◆ **What you will do**
Your answer must consist only of the lines from the start of the entries through the line that holds "- The ability", copied exactly, with no pictures.

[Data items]
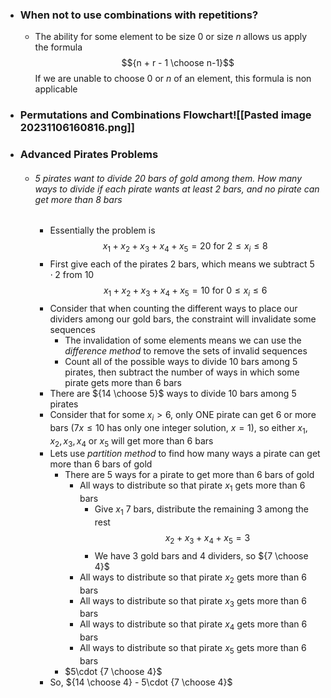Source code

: 
- ### When not to use combinations with repetitions?
	- The ability for some element to be size $0$ or size $n$ allows us apply the formula $${n + r - 1 \choose n-1}$$ If we are unable to choose $0$ or $n$ of an element, this formula is non applicable 

- ### Permutations and Combinations Flowchart![[Pasted image 20231106160816.png]]

- ### Advanced Pirates Problems
	- ###### $5$ pirates want to divide $20$ bars of gold among them. How many ways to divide if each pirate wants at least $2$ bars, and no pirate can get more than $8$ bars
		- Essentially the problem is $$x_1+x_2+x_3+x_4+x_5=20\text{ for }2 \le x_{i}\le 8$$
		- First give each of the pirates $2$ bars, which means we subtract $5 \cdot 2$ from $10$ $$x_1+x_2+x_3+x_4+x_5=10\text{ for }0 \le x_{i}\le 6$$
		- Consider that when counting the different ways to place our dividers among our gold bars, the constraint will invalidate some sequences
			- The invalidation of some elements means we can use the *difference method* to remove the sets of invalid sequences
			- Count all of the possible ways to divide $10$ bars among $5$ pirates, then subtract the number of ways in which some pirate gets more than $6$ bars
		- There are ${14 \choose 5}$ ways to divide $10$ bars among $5$ pirates
		- Consider that for some $x_{i}> 6$, only ONE pirate can get $6$ or more bars ($7x \le 10$ has only one integer solution, $x=1$), so either $x_1,x_2,x_3,x_4$ or $x_5$ will get more than $6$ bars
		- Lets use *partition method* to find how many ways a pirate can get more than $6$ bars of gold
			- There are $5$ ways for a pirate to get more than $6$ bars of gold
				- All ways to distribute so that pirate $x_1$ gets more than $6$ bars
					- Give $x_1$ $7$ bars, distribute the remaining $3$ among the rest $$x_2+x_3+x_4+x_5=3$$
					- We have $3$ gold bars and $4$ dividers, so ${7 \choose 4}$
				- All ways to distribute so that pirate $x_2$ gets more than $6$ bars
				- All ways to distribute so that pirate $x_3$ gets more than $6$ bars
				- All ways to distribute so that pirate $x_4$ gets more than $6$ bars
				- All ways to distribute so that pirate $x_5$ gets more than $6$ bars
			- $5\cdot {7 \choose 4}$
		- So, ${14 \choose 4} - 5\cdot {7 \choose 4}$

◆ **Result for this task**
Source code

: 
- ### When not to use combinations with repetitions?
	- The ability for some element to be size $0$ or size $n$ allows us apply the formula $${n + r - 1 \choose n-1}$$ If we are unable to choose $0$ or $n$ of an element, this formula is non applicable 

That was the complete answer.